Durante mi último semestre en la universidad, cursé la asignatura de Culturas Kichwas. El docente se tomaba muy a pecho eso de que no se aprende una cultura sino es a través de la lengua. Porque la cátedra estaba direccionada únicamente a su gramática y vocabulario.
Cada semana Adrianka, un hombre maduro y calvo como la luna, ingresaba militarmente al salón de clase, pedía la bolsa llena de papelitos, sacaba los nombres de los afortunados y los hacía pasar uno a uno a la pizarra para humillarlos con la lección que consistía en una serie de preguntas en kichwa que debían ser prolíficamente respondidas.
No estoy seguro de que ese método pedagógico haya formado nuevos hablantes de la lengua aborigen. Lo que sí recuerdo es que desde antes de iniciado el último semestre, debías acostumbrarte a la desventaja de las estadísticas, a la idea de que probablemente formarías parte de ese 99% de estudiantes que se quedaba a supletorio; o que de pano, podías sumar las filas del 60 o 70% que arrastraría la materia.
Yo también llevé mi cuota frente a la pizarra; sobre todo por mi voluntariosa incapacidad con otras lenguas y por la antipatía que me generaban esas aciagas horas. No quedaba más que la resignación.
Sin embargo, no todo sale como uno cree y el mío debe ser un caso a registrarse en los anales de los sucesos extraordinarios.

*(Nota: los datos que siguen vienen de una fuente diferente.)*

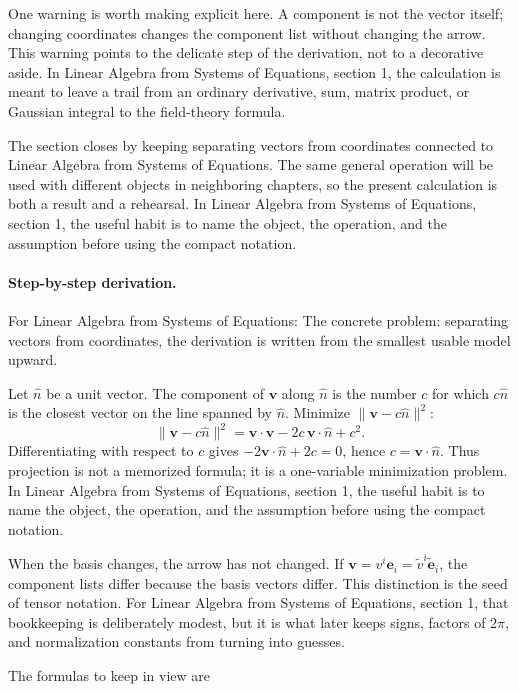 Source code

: One warning is worth making explicit here.  A component is not the vector itself; changing coordinates changes the component list without changing the arrow.  This warning points to the delicate step of the derivation, not to a decorative aside.  In Linear Algebra from Systems of Equations, section 1, the calculation is meant to leave a trail from an ordinary derivative, sum, matrix product, or Gaussian integral to the field-theory formula.

The section closes by keeping separating vectors from coordinates connected to Linear Algebra from Systems of Equations.  The same general operation will be used with different objects in neighboring chapters, so the present calculation is both a result and a rehearsal.  In Linear Algebra from Systems of Equations, section 1, the useful habit is to name the object, the operation, and the assumption before using the compact notation.



\paragraph{Step-by-step derivation.}

For Linear Algebra from Systems of Equations: The concrete problem: separating vectors from coordinates, the derivation is written from the smallest usable model upward.

Let \(\hat n\) be a unit vector.  The component of \(\bm v\) along \(\hat n\) is the number \(c\) for which \(c\hat n\) is the closest vector on the line spanned by \(\hat n\).  Minimize \(\|\bm v-c\hat n\|^2\):
\[
  \|\bm v-c\hat n\|^2=\bm v\cdot\bm v-2c\,\bm v\cdot\hat n+c^2.
\]
Differentiating with respect to \(c\) gives \(-2\bm v\cdot\hat n+2c=0\), hence \(c=\bm v\cdot\hat n\).  Thus projection is not a memorized formula; it is a one-variable minimization problem.  In Linear Algebra from Systems of Equations, section 1, the useful habit is to name the object, the operation, and the assumption before using the compact notation.

When the basis changes, the arrow has not changed.  If \(\bm v=v^i\bm e_i=\tilde v^i\tilde{\bm e}_i\), the component lists differ because the basis vectors differ.  This distinction is the seed of tensor notation.  For Linear Algebra from Systems of Equations, section 1, that bookkeeping is deliberately modest, but it is what later keeps signs, factors of \(2\pi\), and normalization constants from turning into guesses.

The formulas to keep in view are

El último trabajo consistía en grabar una conversación en video. Puse en ello mi último aliento. Junto con mis compañeros preparamos todo para viajar a Otavalo, vestirnos con ponchos y alpargatas para grabar la representación de una oscura leyenda centroamericana adaptada al contexto de Quinchuquí Alto.

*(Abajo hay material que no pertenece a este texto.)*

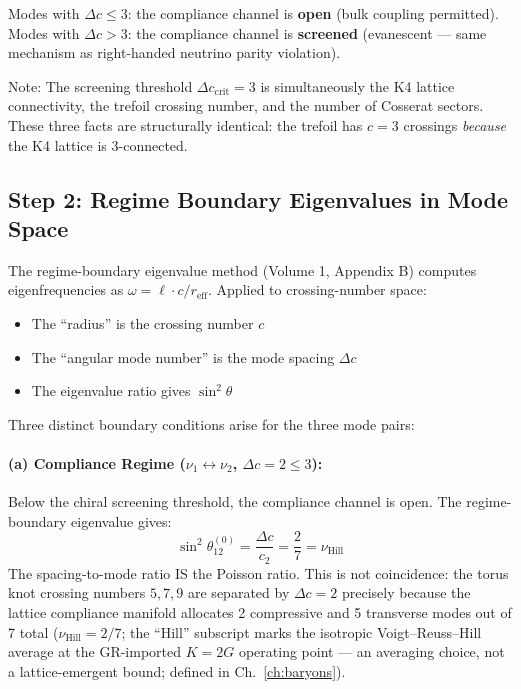 \noindent
Modes with $\Delta c \le 3$: the compliance channel is \textbf{open} (bulk coupling permitted). \\
Modes with $\Delta c > 3$: the compliance channel is \textbf{screened} (evanescent — same mechanism as right-handed neutrino parity violation).

\medskip\noindent
Note: The screening threshold $\Delta c_{\text{crit}} = 3$ is simultaneously the K4 lattice connectivity, the trefoil crossing number, and the number of Cosserat sectors. These three facts are structurally identical: the trefoil has $c = 3$ crossings \textit{because} the K4 lattice is 3-connected.

\subsection{Step 2: Regime Boundary Eigenvalues in Mode Space}
\label{sec:pmns_eigenvalues}

The regime-boundary eigenvalue method (Volume 1, Appendix B) computes eigenfrequencies as $\omega = \ell \cdot c / r_{\text{eff}}$. Applied to crossing-number space:

\begin{itemize}
    \item The ``radius'' is the crossing number $c$
    \item The ``angular mode number'' is the mode spacing $\Delta c$
    \item The eigenvalue ratio gives $\sin^2\theta$
\end{itemize}

Three distinct boundary conditions arise for the three mode pairs:

\paragraph{(a) Compliance Regime ($\nu_1 \leftrightarrow \nu_2$, $\Delta c = 2 \le 3$):}
Below the chiral screening threshold, the compliance channel is open. The regime-boundary eigenvalue gives:
\begin{equation}
    \sin^2\theta_{12}^{(0)} = \frac{\Delta c}{c_2} = \frac{2}{7} = \nu_{\text{Hill}}
    \label{eq:theta12_leading}
\end{equation}
The spacing-to-mode ratio IS the Poisson ratio. This is not coincidence: the torus knot crossing numbers $5, 7, 9$ are separated by $\Delta c = 2$ precisely because the lattice compliance manifold allocates 2 compressive and 5 transverse modes out of 7 total ($\nu_{\text{Hill}} = 2/7$; the ``Hill'' subscript marks the isotropic Voigt--Reuss--Hill average at the GR-imported $K = 2G$ operating point --- an averaging choice, not a lattice-emergent bound; defined in Ch.~\ref{ch:baryons}).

Fue una bella experiencia. Durante cualquier rodaje, por más sencillo que sea, inevitablemente me siento Marcello Mastroianni. Además, a pesar de las dificultades con los diálogos, del tiempo o voluntad limitada de los compañeros, pudimos, no solo obtener un material en bruto con el que se podía cumplir con las expectativas de un trabajo aceptable, sino que compartimos con una familia indígena que nos brindó su cariño, un plato de crema de haba y un cuenco de granos tostados; incluso una cama si es que decidíamos pasar la noche ahí.

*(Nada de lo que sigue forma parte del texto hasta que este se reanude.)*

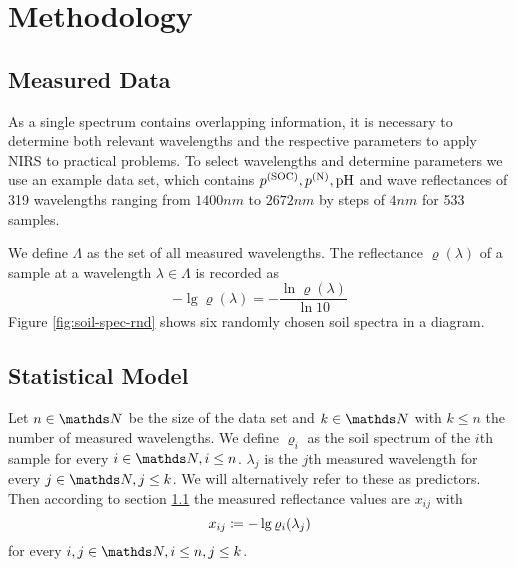 \section{Methodology}
\label{sec:methodology}
	
	\subsection{Measured Data}
	\label{ssec:measured-data}
	
		As a single spectrum contains overlapping information, it is necessary to determine both relevant wavelengths and the respective parameters to apply NIRS to practical problems.
		To select wavelengths and determine parameters we use an example data set, which contains $p^{\mathrm{(SOC)}},p^{\mathrm{(N)}},\mathrm{pH}$ and wave reflectances of 319 wavelengths ranging from $1400 \unit{nm}$ to $2672 \unit{nm}$ by steps of $4 \unit{nm}$ for 533 samples.%

		We define $\Lambda$ as the set of all measured wavelengths. The reflectance $\varrho(\lambda)$ of a sample at a wavelength $\lambda \in \Lambda$ is recorded as
		\[
			-\lg \varrho(\lambda) = -\frac{\ln \varrho(\lambda)}{\ln 10}
		\]
		Figure \ref{fig:soil-spec-rnd} shows six randomly chosen soil spectra in a diagram.
		\begin{figure*}
			\centering
			
			\caption{Six near infrared soil spectra of randomly chosen soil samples obtained from the data set, where $\lambda$ is the wavelength and $\rho(\lambda)$ the corresponding reflectance and each colour refers to one sample}
			\label{fig:soil-spec-rnd}
		\end{figure*}
		
	

	\subsection{Statistical Model}
	\label{ssec:statistical-model}
	
		Let $n\in\SN$ be the size of the data set and $k\in\SN$ with $k\leq n$ the number of measured wavelengths. We define
		$\varrho_i$ as the soil spectrum of the $i$th sample for every $i\in\SN,i\leq n$.
		$\lambda_j$ is the $j$th measured wavelength for every $j\in\SN,j\leq k$. We will alternatively refer to these as predictors.%
		Then according to section \ref{ssec:measured-data} the measured reflectance values are $x_{ij}$ with
		\[
			x_{ij} \coloneqq -\lg \varrho_i(\lambda_j)
		\]
		for every $i,j\in\SN,i\leq n,j\leq k$.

Recuerdo el viento pegándome el poncho, el campo para sembrar maíz y la sensación de estar en un sitio donde sería bello vivir. Ahí todos los niños, mujeres, hombres y ancianos que transitaban eran seres alados.
El video salvó mi materia. Me imagino al profesor Adrianka pasando de la pereza al asombro y del asombro a la risa por nuestras lamentables actuaciones, por tantas reiteraciones absurdas, puesto que tuve que extender a diez minutos un material que con las justas podría salvarse en dos.
Nada de ello me impidió subir ese cortometraje a mi cuenta de youtube. Las tres o cuatro visitas por mes se empezaron a disparar a decenas de visitas diarias, ni los subtítulos y acotaciones de índole educativo que agregué disuadieron las condenas y dislikes. Cuando empecé a recibir comentarios burlescos, decidí ocultar el video para siempre.
¡Ciegos y advenedizos!, nunca podrían entender que acaso nada me refleja más desnudo y completo.